"Reece Dunn" <msclrhd@hotmail.com> writes:
[1] Storage And Representation
The storage can easily be represented as a container type, and so we have:
template < typename CharT, template< typename T, class A > class Container = std::vector, class AllocT = std::allocator< CharT >
class string_storage: public Container< CharT, AllocT > { };
I am not sure this really gains us anything over just using the underlying container directly.
[2] Basic Type And Iteration
The basic representation is more complex, because now we are dealing with character boundaries (when dealing with UTF-8 and UTF-16 views of a Unicode string). At this stage, combining characters and marks should not be concerned with, only complete characters.
Here is the issue. What constitutes a complete character? At the lowest level, a single codepoint is a character. At the next level, a collection of codepoints (base+combining marks) is a character (e.g. e + acute accent is a single character). Sometimes there are many equivalent sequences of codepoints that constitute the same character. Sometimes there may be a single codepoint that is equivalent to a set of codepoints (e.g. e + acute accent => e-acute). At another level, a set of codepoints represents a glyph. This glyph may cover one or more characters. There may be several alternative glyphs for a single set of codepoints.

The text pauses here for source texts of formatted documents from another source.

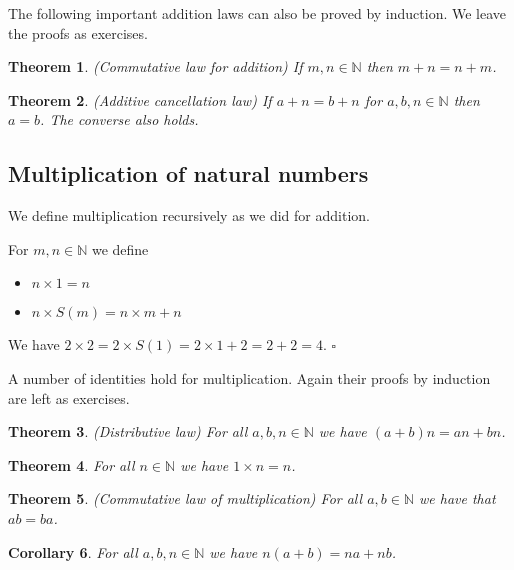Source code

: \documentclass[10pt]{article}
\newcommand{\N}{\mathbb{N}}
\newcommand{\qed}{\square}
\newtheorem{theorem}{Theorem}[section]
\newtheorem{corollary}[theorem]{Corollary}
\newenvironment{definition}[1][Definition]{\begin{trivlist}
\item[\hskip \labelsep {\bfseries #1}]}{\end{trivlist}}
\newenvironment{example}[1][Example]{\begin{trivlist}
\item[\hskip \labelsep {\bfseries #1}]}{\end{trivlist}}
\begin{document}
The following important addition laws can also be proved by induction. We leave the proofs as exercises.

\begin{theorem} (Commutative law for addition)
If $m, n \in \N$ then $m + n = n + m$.
\end{theorem}

\begin{theorem} (Additive cancellation law)
If $a + n = b + n$ for $a, b, n \in \N$ then $a = b$. The converse also holds.
\end{theorem}

\subsection{Multiplication of natural numbers}

We define multiplication recursively as we did for addition.

\begin{definition}
For $m, n \in \N$ we define 
\begin{itemize}
\item $n\times 1 = n$
\item $n\times S(m) = n\times m + n$
\end{itemize}
\end{definition}

\begin{example}
We have $2\times 2 = 2\times S(1) = 2\times 1 + 2 = 2 + 2 = 4$. $\qed$
\end{example}

A number of identities hold for multiplication. Again their proofs by induction are left as exercises.

\begin{theorem} (Distributive law)
For all $a, b, n \in \N$ we have $(a + b)n = an + bn$.
\end{theorem}


\begin{theorem}
For all $n \in \N$ we have $1\times n = n$.
\end{theorem}

\begin{theorem} (Commutative law of multiplication)
For all $a, b \in \N$ we have that $ab = ba$.
\end{theorem}

\begin{corollary}
For all $a, b, n \in \N$ we have $n(a + b) = na + nb$.
\end{corollary}
\end{document}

The Unicode string should provide at least 3 types of iterator, regardless of the internal representation (NOTE: as such, they will be implementation dependant on how the string is represented):
* UTF-8 -- provides access to the UTF-8 representation of the string; * UTF-16 -- provides access to the UTF-16 representation of the string; * UTF-32 -- provides access to the Unicode character type.
I agree we need conversions to/from all 3 formats.
Therefore, no matter what the representation, it should be possible to use the UTF-32 iterator variant and "see" the string in native Unicode; this should, therefore, be the standard iterator and the others should be used when converting between formats.
That is my POV.
NOTE: I am not well versed in how Unicode is represented, so I do not know how feasible it is to implement backwards traversal, but I do know that it would probably be wise to know the position of the last good end of a Unicode character (e.g. when dealing with multi-character UTF-8 and UTF-16 representations).
Backwards traversal is generally possible, though with UTF-8 it is very slow, as you don't know how many bytes there are until the beginning of the character (though you know when you've got there).
As a side note, it should be feasible to provide specialist wrappers around existing Unicode libraries (like Win32 (CharNext, etc.), ICU and libiconv?),
Agreed.
so I would suggest having something akin to char_traits in basic_string.
I am not sure how that helps.
RATIONALE: Why standardize on the UTF-32 view? Because UTF-8 and UTF-16 are multi-character encodings of UTF-32 (not considering combining marks at this stage), whereas UTF-32 is a single character encoding.
Yes, that is why I believe we should use UTF-32 as the base (despite the performance considerations others have raised).
[3] Algorithms, Locales, etc.
These are build upon the UTF-32 view of the Unicode string, like the string algorithms in the Boost library. Therefore, instead of str.find( unicode_string( "World" )), you would have find( str, unicode_string( "World" )).
I am not sure how non-member vs member makes any difference.
I would also suggest that there be another iterator that operates on std::pair< unicode_string::iterator, unicode_string::iterator > to group combining marks, etc. Thus, there would also be a function
unicode_string::utf32_t combine ( std::pair< unicode_string::iterator, unicode_string::iterator > & ucr )
that will map the range into a single code point. You could therefore have a combined_iterator that will provide access to the sequence of combined characters.
You cannot always map the sequence of codepoints that make up a character into a single codepoint. However, it is agreed that it would be nice to have a means of dealing with "character" chunks, independently of the number of codepoints that make up that character. Anthony -- Anthony Williams Senior Software Engineer, Beran Instruments Ltd.